The problem
Every line of the material below needs to be written out exactly, please.

*** Data records Section Begins ***

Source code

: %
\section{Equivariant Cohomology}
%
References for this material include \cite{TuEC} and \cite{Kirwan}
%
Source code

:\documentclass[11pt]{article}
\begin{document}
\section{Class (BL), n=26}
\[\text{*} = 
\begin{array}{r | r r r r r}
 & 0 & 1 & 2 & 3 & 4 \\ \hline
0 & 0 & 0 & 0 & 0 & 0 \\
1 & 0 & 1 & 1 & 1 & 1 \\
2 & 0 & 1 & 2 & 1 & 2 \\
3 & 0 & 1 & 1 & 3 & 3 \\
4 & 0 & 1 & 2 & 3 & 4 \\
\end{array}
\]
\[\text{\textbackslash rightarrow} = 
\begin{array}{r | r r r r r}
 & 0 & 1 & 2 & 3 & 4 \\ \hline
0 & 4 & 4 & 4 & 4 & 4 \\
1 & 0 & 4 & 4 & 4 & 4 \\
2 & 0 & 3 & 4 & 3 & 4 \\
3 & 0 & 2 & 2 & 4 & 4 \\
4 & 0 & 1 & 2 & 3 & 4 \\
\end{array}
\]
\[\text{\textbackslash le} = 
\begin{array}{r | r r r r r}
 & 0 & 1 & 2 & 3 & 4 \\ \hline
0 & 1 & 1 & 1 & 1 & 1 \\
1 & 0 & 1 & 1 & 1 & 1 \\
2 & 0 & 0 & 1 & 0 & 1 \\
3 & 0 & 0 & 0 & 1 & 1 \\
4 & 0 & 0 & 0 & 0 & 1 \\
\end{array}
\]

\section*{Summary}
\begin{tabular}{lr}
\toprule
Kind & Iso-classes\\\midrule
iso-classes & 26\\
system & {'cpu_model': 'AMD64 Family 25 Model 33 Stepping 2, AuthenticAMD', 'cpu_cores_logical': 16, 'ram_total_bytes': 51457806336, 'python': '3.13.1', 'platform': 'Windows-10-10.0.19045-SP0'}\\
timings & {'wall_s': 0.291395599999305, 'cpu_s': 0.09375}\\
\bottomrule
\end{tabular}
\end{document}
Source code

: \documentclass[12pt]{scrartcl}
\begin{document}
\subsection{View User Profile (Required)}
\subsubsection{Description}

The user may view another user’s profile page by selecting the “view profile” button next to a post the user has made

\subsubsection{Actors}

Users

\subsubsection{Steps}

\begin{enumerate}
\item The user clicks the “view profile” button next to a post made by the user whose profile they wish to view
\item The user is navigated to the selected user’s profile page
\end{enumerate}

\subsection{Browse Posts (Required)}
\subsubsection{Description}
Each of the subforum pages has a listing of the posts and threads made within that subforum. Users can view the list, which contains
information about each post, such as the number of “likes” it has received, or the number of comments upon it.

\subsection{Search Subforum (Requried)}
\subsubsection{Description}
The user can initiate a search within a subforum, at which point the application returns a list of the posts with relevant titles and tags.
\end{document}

*** Data records Section Ends ***

Task output
Source code

: %
\section{Equivariant Cohomology}
%
References for this material include \cite{TuEC} and \cite{Kirwan}
%
Source code

:\documentclass[11pt]{article}
\begin{document}
\section{Class (BL), n=26}
\[\text{*} = 
\begin{array}{r | r r r r r}
 & 0 & 1 & 2 & 3 & 4 \\ \hline
0 & 0 & 0 & 0 & 0 & 0 \\
1 & 0 & 1 & 1 & 1 & 1 \\
2 & 0 & 1 & 2 & 1 & 2 \\
3 & 0 & 1 & 1 & 3 & 3 \\
4 & 0 & 1 & 2 & 3 & 4 \\
\end{array}
\]
\[\text{\textbackslash rightarrow} = 
\begin{array}{r | r r r r r}
 & 0 & 1 & 2 & 3 & 4 \\ \hline
0 & 4 & 4 & 4 & 4 & 4 \\
1 & 0 & 4 & 4 & 4 & 4 \\
2 & 0 & 3 & 4 & 3 & 4 \\
3 & 0 & 2 & 2 & 4 & 4 \\
4 & 0 & 1 & 2 & 3 & 4 \\
\end{array}
\]
\[\text{\textbackslash le} = 
\begin{array}{r | r r r r r}
 & 0 & 1 & 2 & 3 & 4 \\ \hline
0 & 1 & 1 & 1 & 1 & 1 \\
1 & 0 & 1 & 1 & 1 & 1 \\
2 & 0 & 0 & 1 & 0 & 1 \\
3 & 0 & 0 & 0 & 1 & 1 \\
4 & 0 & 0 & 0 & 0 & 1 \\
\end{array}
\]

\section*{Summary}
\begin{tabular}{lr}
\toprule
Kind & Iso-classes\\\midrule
iso-classes & 26\\
system & {'cpu_model': 'AMD64 Family 25 Model 33 Stepping 2, AuthenticAMD', 'cpu_cores_logical': 16, 'ram_total_bytes': 51457806336, 'python': '3.13.1', 'platform': 'Windows-10-10.0.19045-SP0'}\\
timings & {'wall_s': 0.291395599999305, 'cpu_s': 0.09375}\\
\bottomrule
\end{tabular}
\end{document}
Source code

: \documentclass[12pt]{scrartcl}
\begin{document}
\subsection{View User Profile (Required)}
\subsubsection{Description}

The user may view another user’s profile page by selecting the “view profile” button next to a post the user has made

\subsubsection{Actors}

Users

\subsubsection{Steps}

\begin{enumerate}
\item The user clicks the “view profile” button next to a post made by the user whose profile they wish to view
\item The user is navigated to the selected user’s profile page
\end{enumerate}

\subsection{Browse Posts (Required)}
\subsubsection{Description}
Each of the subforum pages has a listing of the posts and threads made within that subforum. Users can view the list, which contains
information about each post, such as the number of “likes” it has received, or the number of comments upon it.

\subsection{Search Subforum (Requried)}
\subsubsection{Description}
The user can initiate a search within a subforum, at which point the application returns a list of the posts with relevant titles and tags.
\end{document}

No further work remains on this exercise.